Saved data entries:

*** Begin section ***

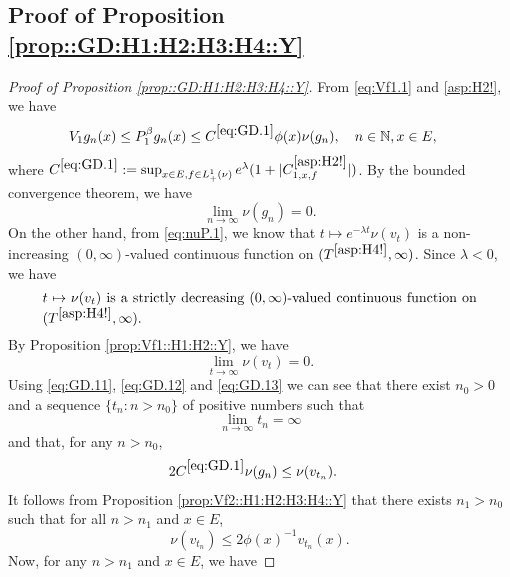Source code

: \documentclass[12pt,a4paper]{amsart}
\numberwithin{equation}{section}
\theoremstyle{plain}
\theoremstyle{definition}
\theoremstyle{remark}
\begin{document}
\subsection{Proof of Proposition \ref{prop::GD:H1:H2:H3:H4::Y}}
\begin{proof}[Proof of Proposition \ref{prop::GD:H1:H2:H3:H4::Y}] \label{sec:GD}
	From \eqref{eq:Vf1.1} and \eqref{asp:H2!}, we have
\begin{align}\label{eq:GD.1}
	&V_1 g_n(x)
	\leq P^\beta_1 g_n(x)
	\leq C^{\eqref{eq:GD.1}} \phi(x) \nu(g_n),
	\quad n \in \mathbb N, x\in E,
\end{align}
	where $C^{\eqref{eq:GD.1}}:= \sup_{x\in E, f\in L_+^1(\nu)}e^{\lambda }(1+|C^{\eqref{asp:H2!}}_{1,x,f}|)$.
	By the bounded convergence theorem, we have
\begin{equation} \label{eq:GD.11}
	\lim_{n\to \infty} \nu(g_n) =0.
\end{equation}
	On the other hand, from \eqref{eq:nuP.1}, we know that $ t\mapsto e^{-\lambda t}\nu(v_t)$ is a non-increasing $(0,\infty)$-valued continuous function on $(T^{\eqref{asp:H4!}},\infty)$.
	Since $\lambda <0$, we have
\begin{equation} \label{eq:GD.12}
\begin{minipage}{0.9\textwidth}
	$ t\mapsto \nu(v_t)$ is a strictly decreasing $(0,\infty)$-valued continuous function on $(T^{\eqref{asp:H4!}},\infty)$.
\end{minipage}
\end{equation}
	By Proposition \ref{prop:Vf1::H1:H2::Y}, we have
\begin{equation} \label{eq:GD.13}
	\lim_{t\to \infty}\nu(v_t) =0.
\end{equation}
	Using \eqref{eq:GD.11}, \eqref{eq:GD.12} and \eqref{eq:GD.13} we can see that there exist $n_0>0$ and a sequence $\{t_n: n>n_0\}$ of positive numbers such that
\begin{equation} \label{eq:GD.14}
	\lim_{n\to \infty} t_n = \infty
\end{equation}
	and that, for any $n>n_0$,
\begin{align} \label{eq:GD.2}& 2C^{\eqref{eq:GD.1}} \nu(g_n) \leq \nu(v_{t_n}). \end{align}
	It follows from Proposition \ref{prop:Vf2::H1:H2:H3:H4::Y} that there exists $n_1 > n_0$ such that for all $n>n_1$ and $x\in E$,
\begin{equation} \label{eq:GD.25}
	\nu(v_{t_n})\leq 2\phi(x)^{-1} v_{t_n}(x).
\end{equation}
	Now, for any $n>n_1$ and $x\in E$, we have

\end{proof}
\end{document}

*** End section ***
*** Begin section ***

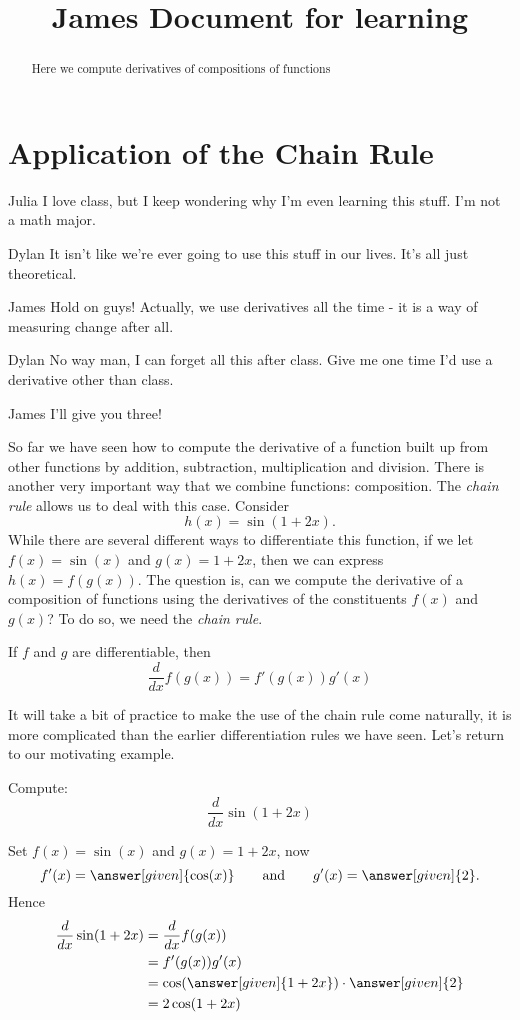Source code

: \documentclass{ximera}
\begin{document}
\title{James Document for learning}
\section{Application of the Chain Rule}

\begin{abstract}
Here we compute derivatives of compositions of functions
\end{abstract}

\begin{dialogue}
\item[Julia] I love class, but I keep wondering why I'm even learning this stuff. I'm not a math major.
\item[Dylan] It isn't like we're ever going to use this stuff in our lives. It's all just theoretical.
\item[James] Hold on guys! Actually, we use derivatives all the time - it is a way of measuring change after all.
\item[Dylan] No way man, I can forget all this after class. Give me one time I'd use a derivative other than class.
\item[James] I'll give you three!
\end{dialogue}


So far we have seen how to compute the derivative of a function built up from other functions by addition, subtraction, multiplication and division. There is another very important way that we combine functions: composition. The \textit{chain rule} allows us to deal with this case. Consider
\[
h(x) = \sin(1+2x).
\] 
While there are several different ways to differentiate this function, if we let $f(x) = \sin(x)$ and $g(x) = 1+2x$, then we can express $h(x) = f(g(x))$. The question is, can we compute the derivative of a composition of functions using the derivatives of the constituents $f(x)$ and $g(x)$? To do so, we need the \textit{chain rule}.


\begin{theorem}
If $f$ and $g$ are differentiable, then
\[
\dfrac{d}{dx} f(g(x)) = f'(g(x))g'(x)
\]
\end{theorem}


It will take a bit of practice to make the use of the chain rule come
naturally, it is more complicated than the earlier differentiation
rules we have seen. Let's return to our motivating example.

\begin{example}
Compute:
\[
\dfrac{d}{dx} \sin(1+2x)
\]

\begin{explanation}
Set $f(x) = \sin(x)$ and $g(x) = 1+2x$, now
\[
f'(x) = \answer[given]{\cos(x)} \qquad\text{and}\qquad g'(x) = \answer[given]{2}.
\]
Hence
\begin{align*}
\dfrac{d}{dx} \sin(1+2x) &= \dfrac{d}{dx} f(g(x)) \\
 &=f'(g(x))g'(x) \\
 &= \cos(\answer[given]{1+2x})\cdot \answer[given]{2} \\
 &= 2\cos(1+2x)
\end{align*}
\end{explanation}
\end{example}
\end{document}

*** End section ***
*** Begin section ***

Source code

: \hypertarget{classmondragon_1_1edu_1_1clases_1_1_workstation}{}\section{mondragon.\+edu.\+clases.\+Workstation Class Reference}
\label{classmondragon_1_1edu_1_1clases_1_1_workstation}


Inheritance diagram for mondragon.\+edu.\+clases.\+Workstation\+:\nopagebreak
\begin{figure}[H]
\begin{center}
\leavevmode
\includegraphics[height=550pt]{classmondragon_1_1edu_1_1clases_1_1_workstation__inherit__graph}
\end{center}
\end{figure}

*** End section ***

Your instructions: Answer only with the count of lines in the records that include the string "minipage".

Expected output: 2